◆ Task objective
What you write must match exactly the lines from the one with "## 3. 生成证书签名请求(CSR)" through the last line of the material below.

◆ Excerpted data
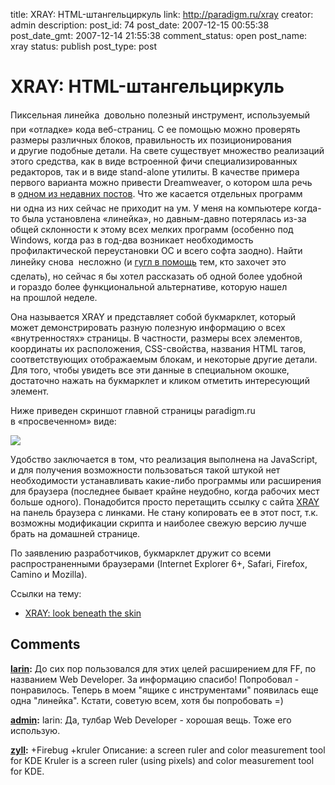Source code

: title: XRAY: HTML-штангельциркуль
link: http://paradigm.ru/xray
creator: admin
description: 
post_id: 74
post_date: 2007-12-15 00:55:38
post_date_gmt: 2007-12-14 21:55:38
comment_status: open
post_name: xray
status: publish
post_type: post

# XRAY: HTML-штангельциркуль

Пиксельная линейка  довольно полезный инструмент, используемый при «отладке» кода веб-страниц. С ее помощью можно проверять размеры различных блоков, правильность их позиционирования и другие подобные детали. На свете существует множество реализаций этого средства, как в виде встроенной фичи специализированных редакторов, так и в виде stand-alone утилиты. В качестве примера первого варианта можно привести Dreamweaver, о котором шла речь в [одном из недавних постов](http://www.paradigm.ru/2007/12/13/future-of-css/). Что же касается отдельных программ  ни одна из них сейчас не приходит на ум. У меня на компьютере когда-то была установлена «линейка», но давным-давно потерялась из-за общей склонности к этому всех мелких программ (особенно под Windows, когда раз в год-два возникает необходимость профилактической переустановки ОС и всего софта заодно). Найти линейку снова  несложно (и [гугл в помощь](http://b23.ru/cja) тем, кто захочет это сделать), но сейчас я бы хотел рассказать об одной более удобной и гораздо более функциональной альтернативе, которую нашел на прошлой неделе.

Она называется XRAY и представляет собой букмарклет, который может демонстрировать разную полезную информацию о всех «внутренностях» страницы. В частности, размеры всех элементов, координаты их расположения, CSS-свойства, названия HTML тагов, соответствующих отображаемым блокам, и некоторые другие детали. Для того, чтобы увидеть все эти данные в специальном окошке, достаточно нажать на букмарклет и кликом отметить интересующий элемент.

Ниже приведен скриншот главной страницы paradigm.ru в «просвеченном» виде: 

![](/;-\)/2007/12/xray.png)

Удобство заключается в том, что реализация выполнена на JavaScript, и для получения возможности пользоваться такой штукой нет необходимости устанавливать какие-либо программы или расширения для браузера (последнее бывает крайне неудобно, когда рабочих мест больше одного). Понадобится просто перетащить ссылку с сайта [XRAY](http://westciv.com/xray/) на панель браузера с линками. Не стану копировать ее в этот пост, т.к. возможны модификации скрипта и наиболее свежую версию лучше брать на домашней странице.

По заявлению разработчиков, букмарклет дружит со всеми распространенными браузерами (Internet Explorer 6+, Safari, Firefox, Camino и Mozilla).

Ссылки на тему: 

  * [XRAY: look beneath the skin](http://westciv.com/xray/)

## Comments

**[larin](#57 "2007-12-15 14:32:17"):** До сих пор пользовался для этих целей расширением для FF, по названием Web Developer. За информацию спасибо! Попробовал - понравилось. Теперь в моем "ящике с инструментами" появилась еще одна "линейка". Кстати, советую всем, хотя бы попробовать =)

**[admin](#58 "2007-12-15 15:16:59"):** larin: Да, тулбар Web Developer - хорошая вещь. Тоже его использую.

**[zyll](#66 "2007-12-17 08:44:00"):** +Firebug +kruler Описание: a screen ruler and color measurement tool for KDE Kruler is a screen ruler (using pixels) and color measurement tool for KDE.

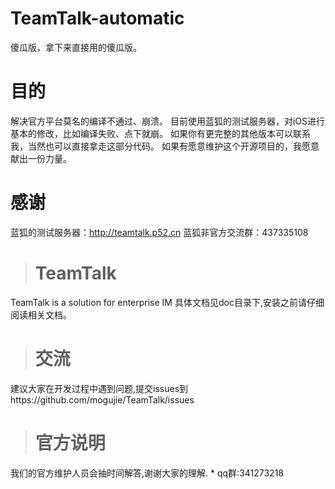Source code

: # TeamTalk-automatic
傻瓜版，拿下来直接用的傻瓜版。
# 目的
解决官方平台莫名的编译不通过、崩溃。
目前使用蓝狐的测试服务器，对iOS进行基本的修改，比如编译失败、点下就崩。
如果你有更完整的其他版本可以联系我，当然也可以直接拿走这部分代码。
如果有愿意维护这个开源项目的，我愿意献出一份力量。
# 感谢
蓝狐的测试服务器：http://teamtalk.p52.cn
蓝狐非官方交流群：437335108

> # TeamTalk 
TeamTalk is a solution for enterprise IM 	 	具体文档见doc目录下,安装之前请仔细阅读相关文档。 	
> # 交流
建议大家在开发过程中遇到问题,提交issues到https://github.com/mogujie/TeamTalk/issues  
> #  官方说明
我们的官方维护人员会抽时间解答,谢谢大家的理解. 		* qq群:341273218

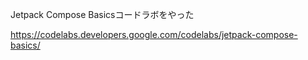 Jetpack Compose Basicsコードラボをやった

https://codelabs.developers.google.com/codelabs/jetpack-compose-basics/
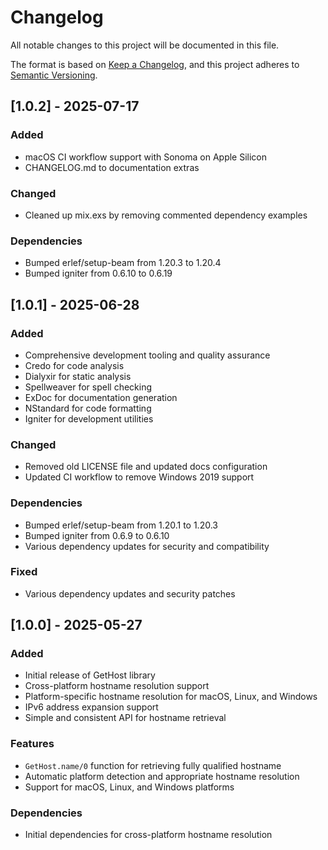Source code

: # Changelog

All notable changes to this project will be documented in this file.

The format is based on [Keep a Changelog](https://keepachangelog.com/en/1.0.0/),
and this project adheres to [Semantic Versioning](https://semver.org/spec/v2.0.0.html).

## [1.0.2] - 2025-07-17

### Added
- macOS CI workflow support with Sonoma on Apple Silicon
- CHANGELOG.md to documentation extras

### Changed
- Cleaned up mix.exs by removing commented dependency examples

### Dependencies
- Bumped erlef/setup-beam from 1.20.3 to 1.20.4
- Bumped igniter from 0.6.10 to 0.6.19

## [1.0.1] - 2025-06-28

### Added
- Comprehensive development tooling and quality assurance
- Credo for code analysis
- Dialyxir for static analysis
- Spellweaver for spell checking
- ExDoc for documentation generation
- NStandard for code formatting
- Igniter for development utilities

### Changed
- Removed old LICENSE file and updated docs configuration
- Updated CI workflow to remove Windows 2019 support

### Dependencies
- Bumped erlef/setup-beam from 1.20.1 to 1.20.3
- Bumped igniter from 0.6.9 to 0.6.10
- Various dependency updates for security and compatibility

### Fixed
- Various dependency updates and security patches

## [1.0.0] - 2025-05-27

### Added
- Initial release of GetHost library
- Cross-platform hostname resolution support
- Platform-specific hostname resolution for macOS, Linux, and Windows
- IPv6 address expansion support
- Simple and consistent API for hostname retrieval

### Features
- `GetHost.name/0` function for retrieving fully qualified hostname
- Automatic platform detection and appropriate hostname resolution
- Support for macOS, Linux, and Windows platforms

### Dependencies
- Initial dependencies for cross-platform hostname resolution
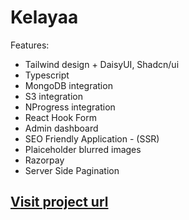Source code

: # Kelayaa 

Features:

- Tailwind design + DaisyUI, Shadcn/ui
- Typescript
- MongoDB integration
- S3 integration
- NProgress integration
- React Hook Form
- Admin dashboard
- SEO Friendly Application - (SSR)
- Plaiceholder blurred images
- Razorpay
- Server Side Pagination

## [Visit project url](kelayaa.com/)
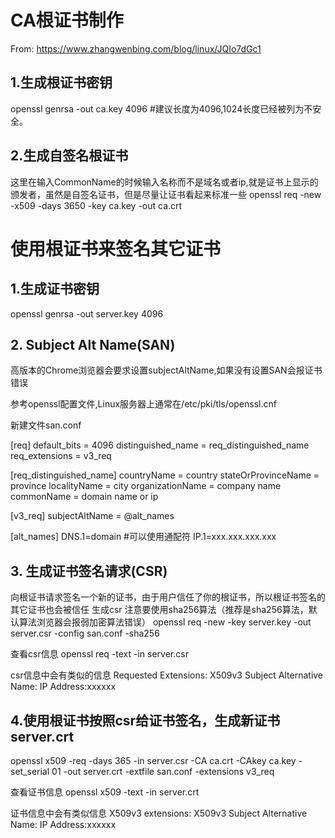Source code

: # CA根证书制作   
From: https://www.zhangwenbing.com/blog/linux/JQIo7dGc1

## 1.生成根证书密钥
openssl genrsa -out ca.key 4096 #建议长度为4096,1024长度已经被列为不安全。

## 2.生成自签名根证书
这里在输入CommonName的时候输入名称而不是域名或者ip,就是证书上显示的颁发者，虽然是自签名证书，但是尽量让证书看起来标准一些
openssl req -new -x509 -days 3650 -key ca.key -out ca.crt 

# 使用根证书来签名其它证书
## 1.生成证书密钥
openssl genrsa -out server.key 4096

## 2. Subject Alt Name(SAN)
高版本的Chrome浏览器会要求设置subjectAltName,如果没有设置SAN会报证书错误

参考openssl配置文件,Linux服务器上通常在/etc/pki/tls/openssl.cnf

新建文件san.conf

[req]
default_bits = 4096
distinguished_name = req_distinguished_name
req_extensions = v3_req
 
[req_distinguished_name]
countryName = country
stateOrProvinceName = province
localityName = city
organizationName = company name
commonName = domain name or ip
 
[v3_req]
subjectAltName = @alt_names

[alt_names]
DNS.1=domain #可以使用通配符
IP.1=xxx.xxx.xxx.xxx

## 3. 生成证书签名请求(CSR)
向根证书请求签名一个新的证书，由于用户信任了你的根证书，所以根证书签名的其它证书也会被信任
生成csr 注意要使用sha256算法（推荐是sha256算法，默认算法浏览器会报弱加密算法错误）
openssl req -new -key server.key -out server.csr -config san.conf -sha256

查看csr信息
openssl req -text -in server.csr

csr信息中会有类似的信息
Requested Extensions:
     X509v3 Subject Alternative Name: 
      IP Address:xxxxxx

## 4.使用根证书按照csr给证书签名，生成新证书server.crt
openssl x509 -req -days 365 -in server.csr -CA ca.crt -CAkey ca.key -set_serial 01 -out server.crt -extfile san.conf -extensions v3_req

查看证书信息
openssl x509 -text -in server.crt

证书信息中会有类似信息
X509v3 extensions:
    X509v3 Subject Alternative Name: 
           IP Address:xxxxxx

◆ Task output
## 3. 生成证书签名请求(CSR)
向根证书请求签名一个新的证书，由于用户信任了你的根证书，所以根证书签名的其它证书也会被信任
生成csr 注意要使用sha256算法（推荐是sha256算法，默认算法浏览器会报弱加密算法错误）
openssl req -new -key server.key -out server.csr -config san.conf -sha256

查看csr信息
openssl req -text -in server.csr

csr信息中会有类似的信息
Requested Extensions:
     X509v3 Subject Alternative Name: 
      IP Address:xxxxxx

## 4.使用根证书按照csr给证书签名，生成新证书server.crt
openssl x509 -req -days 365 -in server.csr -CA ca.crt -CAkey ca.key -set_serial 01 -out server.crt -extfile san.conf -extensions v3_req

查看证书信息
openssl x509 -text -in server.crt

证书信息中会有类似信息
X509v3 extensions:
    X509v3 Subject Alternative Name: 
           IP Address:xxxxxx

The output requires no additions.